--- Data for processing ---

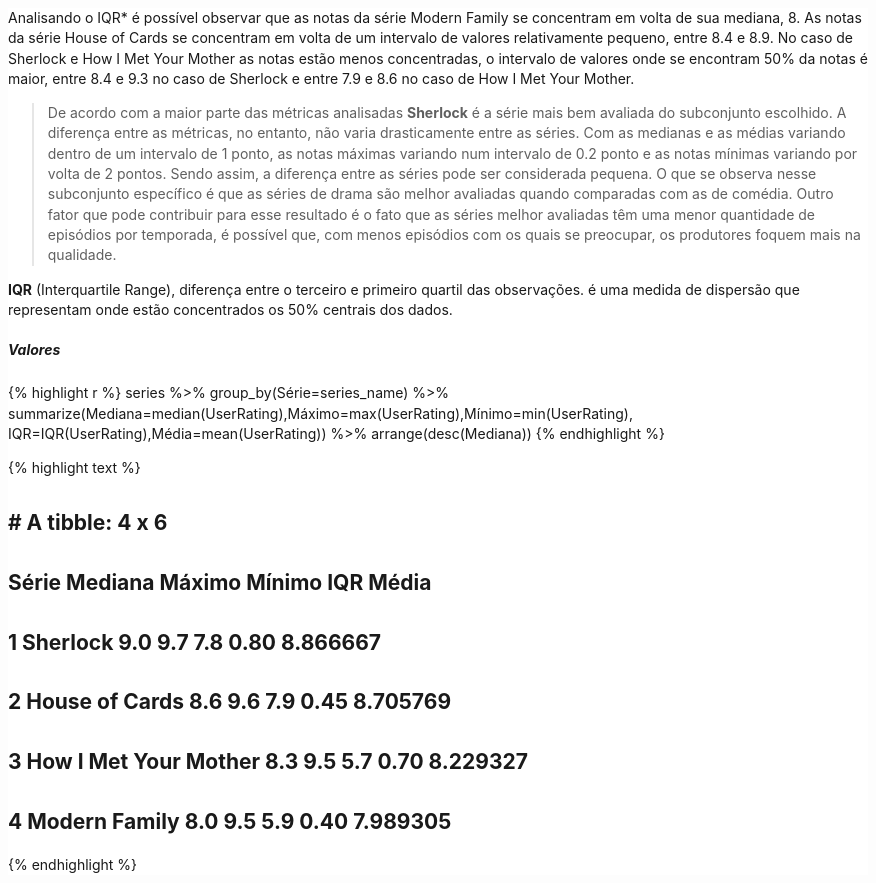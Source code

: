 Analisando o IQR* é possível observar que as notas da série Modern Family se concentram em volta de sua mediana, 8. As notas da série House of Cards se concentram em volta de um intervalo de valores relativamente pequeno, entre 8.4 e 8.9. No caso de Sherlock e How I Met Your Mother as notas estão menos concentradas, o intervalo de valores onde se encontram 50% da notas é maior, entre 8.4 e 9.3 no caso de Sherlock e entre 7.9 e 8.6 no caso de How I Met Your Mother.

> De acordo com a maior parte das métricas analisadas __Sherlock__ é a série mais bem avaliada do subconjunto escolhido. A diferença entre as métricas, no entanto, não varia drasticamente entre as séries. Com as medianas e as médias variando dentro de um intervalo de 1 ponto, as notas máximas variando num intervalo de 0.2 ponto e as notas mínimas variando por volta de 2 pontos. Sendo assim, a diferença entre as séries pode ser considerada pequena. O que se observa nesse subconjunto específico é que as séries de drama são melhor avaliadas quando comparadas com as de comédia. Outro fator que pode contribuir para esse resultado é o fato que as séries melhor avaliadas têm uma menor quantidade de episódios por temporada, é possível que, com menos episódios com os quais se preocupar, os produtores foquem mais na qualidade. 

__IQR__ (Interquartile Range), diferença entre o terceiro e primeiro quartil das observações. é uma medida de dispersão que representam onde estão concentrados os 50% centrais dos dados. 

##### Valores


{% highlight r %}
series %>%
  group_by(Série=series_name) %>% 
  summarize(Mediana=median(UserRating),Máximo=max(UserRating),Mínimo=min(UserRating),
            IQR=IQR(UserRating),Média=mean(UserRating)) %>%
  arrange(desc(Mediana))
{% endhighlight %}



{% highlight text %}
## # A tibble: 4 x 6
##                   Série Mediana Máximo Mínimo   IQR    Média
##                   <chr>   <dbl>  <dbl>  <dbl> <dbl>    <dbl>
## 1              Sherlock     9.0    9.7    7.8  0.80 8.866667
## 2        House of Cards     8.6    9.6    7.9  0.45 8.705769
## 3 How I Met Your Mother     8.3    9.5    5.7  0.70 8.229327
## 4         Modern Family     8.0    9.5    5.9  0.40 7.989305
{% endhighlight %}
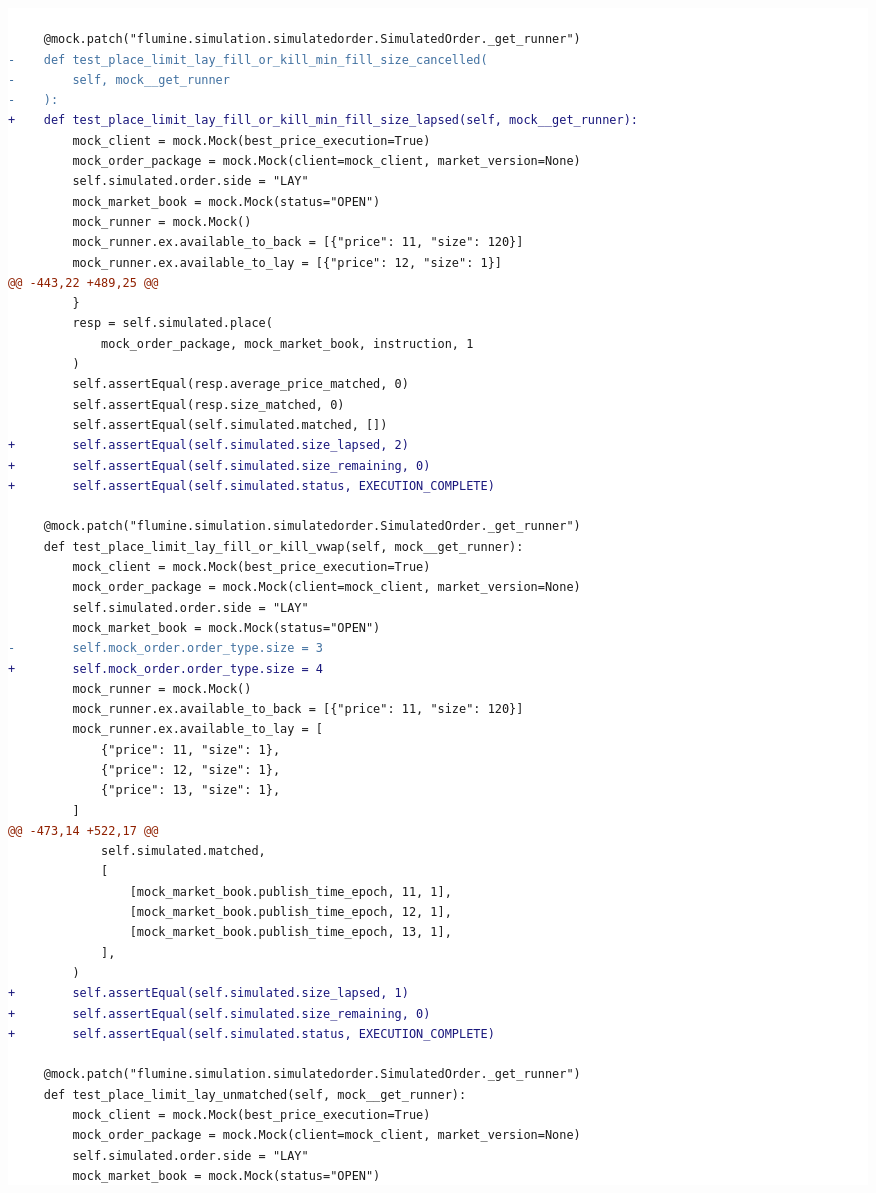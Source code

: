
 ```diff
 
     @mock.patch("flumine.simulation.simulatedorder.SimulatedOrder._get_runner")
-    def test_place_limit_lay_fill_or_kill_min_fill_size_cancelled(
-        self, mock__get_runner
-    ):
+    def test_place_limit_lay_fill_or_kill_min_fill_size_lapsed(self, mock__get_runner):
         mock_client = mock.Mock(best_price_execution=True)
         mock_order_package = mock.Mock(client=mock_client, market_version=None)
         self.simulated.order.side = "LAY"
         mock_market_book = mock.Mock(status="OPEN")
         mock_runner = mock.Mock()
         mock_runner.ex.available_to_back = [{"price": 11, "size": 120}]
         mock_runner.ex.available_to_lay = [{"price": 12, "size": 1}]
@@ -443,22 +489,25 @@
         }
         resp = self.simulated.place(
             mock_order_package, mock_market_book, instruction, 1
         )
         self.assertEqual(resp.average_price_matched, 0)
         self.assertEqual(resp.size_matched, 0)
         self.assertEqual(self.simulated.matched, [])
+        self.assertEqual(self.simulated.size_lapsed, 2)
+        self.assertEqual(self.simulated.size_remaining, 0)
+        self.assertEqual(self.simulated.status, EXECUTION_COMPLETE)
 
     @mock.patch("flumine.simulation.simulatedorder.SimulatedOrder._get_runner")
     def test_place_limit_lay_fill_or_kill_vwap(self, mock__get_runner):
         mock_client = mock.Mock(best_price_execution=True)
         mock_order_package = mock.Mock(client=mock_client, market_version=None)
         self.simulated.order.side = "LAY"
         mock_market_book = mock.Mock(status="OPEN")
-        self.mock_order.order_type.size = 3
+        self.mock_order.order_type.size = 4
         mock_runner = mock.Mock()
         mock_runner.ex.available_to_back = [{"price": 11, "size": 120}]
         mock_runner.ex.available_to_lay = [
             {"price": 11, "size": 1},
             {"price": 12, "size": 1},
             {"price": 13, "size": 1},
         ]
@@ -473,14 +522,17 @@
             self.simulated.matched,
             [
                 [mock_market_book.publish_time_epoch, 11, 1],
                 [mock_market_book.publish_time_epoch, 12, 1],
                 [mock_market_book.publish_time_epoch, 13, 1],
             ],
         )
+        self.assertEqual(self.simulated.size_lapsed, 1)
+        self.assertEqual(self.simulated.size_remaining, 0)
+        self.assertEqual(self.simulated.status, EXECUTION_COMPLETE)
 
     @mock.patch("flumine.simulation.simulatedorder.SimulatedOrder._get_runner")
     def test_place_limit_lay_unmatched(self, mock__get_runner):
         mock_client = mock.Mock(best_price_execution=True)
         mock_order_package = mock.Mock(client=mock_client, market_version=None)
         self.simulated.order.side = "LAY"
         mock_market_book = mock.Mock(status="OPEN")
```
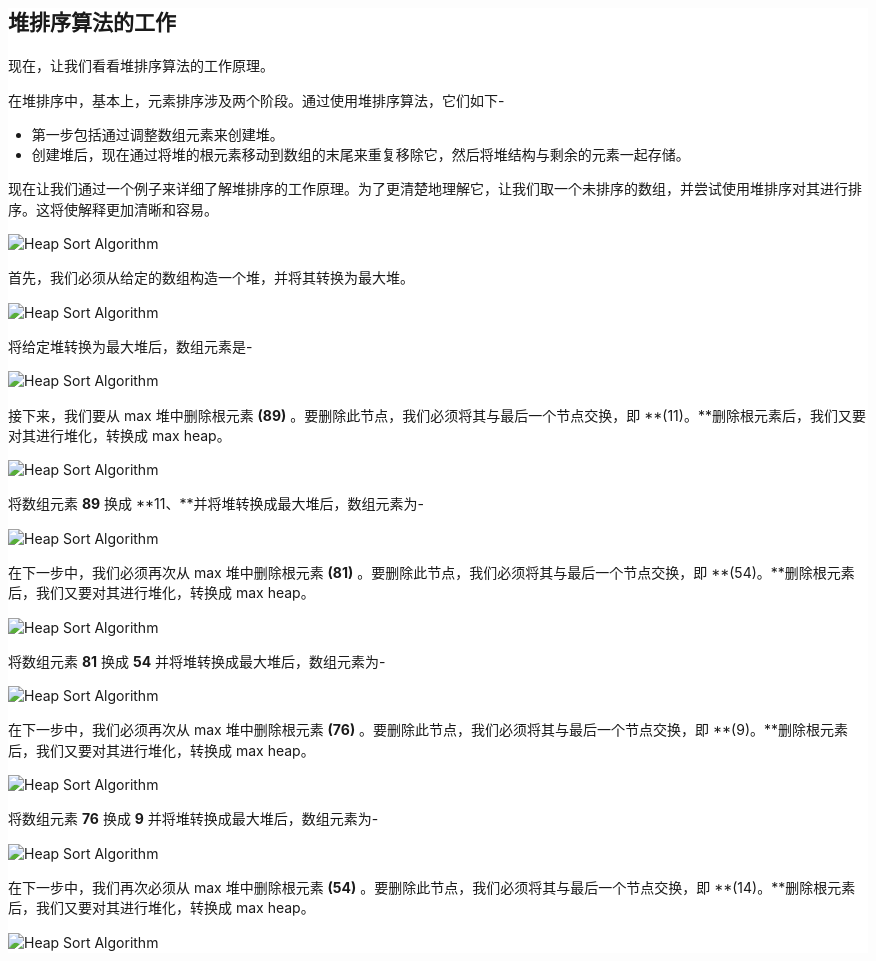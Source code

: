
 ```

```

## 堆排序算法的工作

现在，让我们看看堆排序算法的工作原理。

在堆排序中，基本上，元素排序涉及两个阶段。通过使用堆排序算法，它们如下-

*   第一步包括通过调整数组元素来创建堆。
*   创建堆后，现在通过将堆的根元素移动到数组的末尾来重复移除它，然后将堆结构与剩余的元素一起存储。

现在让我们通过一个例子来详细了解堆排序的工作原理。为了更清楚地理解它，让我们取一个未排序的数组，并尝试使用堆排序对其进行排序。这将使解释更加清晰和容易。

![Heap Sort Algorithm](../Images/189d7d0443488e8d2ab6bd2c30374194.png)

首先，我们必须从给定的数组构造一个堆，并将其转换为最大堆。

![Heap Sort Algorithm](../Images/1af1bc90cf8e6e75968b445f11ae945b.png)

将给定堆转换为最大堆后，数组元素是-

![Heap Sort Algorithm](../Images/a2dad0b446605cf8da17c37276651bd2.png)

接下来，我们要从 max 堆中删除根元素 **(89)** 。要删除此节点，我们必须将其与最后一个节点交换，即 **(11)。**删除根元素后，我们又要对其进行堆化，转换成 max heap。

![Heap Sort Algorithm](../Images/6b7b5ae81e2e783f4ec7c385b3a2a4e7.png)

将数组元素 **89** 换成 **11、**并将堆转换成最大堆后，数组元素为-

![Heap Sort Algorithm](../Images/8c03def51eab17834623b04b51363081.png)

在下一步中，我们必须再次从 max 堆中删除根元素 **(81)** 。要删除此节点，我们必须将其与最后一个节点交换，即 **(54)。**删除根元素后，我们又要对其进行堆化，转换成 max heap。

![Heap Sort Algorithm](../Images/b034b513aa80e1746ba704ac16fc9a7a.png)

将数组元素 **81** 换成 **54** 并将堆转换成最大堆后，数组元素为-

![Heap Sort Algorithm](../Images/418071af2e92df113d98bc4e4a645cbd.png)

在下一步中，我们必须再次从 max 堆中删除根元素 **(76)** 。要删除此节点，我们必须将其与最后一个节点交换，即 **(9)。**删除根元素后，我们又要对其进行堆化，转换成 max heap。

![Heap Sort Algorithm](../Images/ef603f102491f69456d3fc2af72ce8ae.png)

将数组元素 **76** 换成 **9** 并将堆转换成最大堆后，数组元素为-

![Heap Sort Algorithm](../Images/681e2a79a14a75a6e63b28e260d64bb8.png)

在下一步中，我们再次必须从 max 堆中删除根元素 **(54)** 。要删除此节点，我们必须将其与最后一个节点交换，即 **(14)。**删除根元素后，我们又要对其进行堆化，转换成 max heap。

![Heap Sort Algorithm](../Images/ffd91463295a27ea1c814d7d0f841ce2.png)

---

**Exercise:**
Look over the listing and return each line that holds "Cards".

**Written response:**
: Analisando o IQR* é possível observar que as notas da série Modern Family se concentram em volta de sua mediana, 8. As notas da série House of Cards se concentram em volta de um intervalo de valores relativamente pequeno, entre 8.4 e 8.9. No caso de Sherlock e How I Met Your Mother as notas estão menos concentradas, o intervalo de valores onde se encontram 50% da notas é maior, entre 8.4 e 9.3 no caso de Sherlock e entre 7.9 e 8.6 no caso de How I Met Your Mother.
## 2        House of Cards     8.6    9.6    7.9  0.45 8.705769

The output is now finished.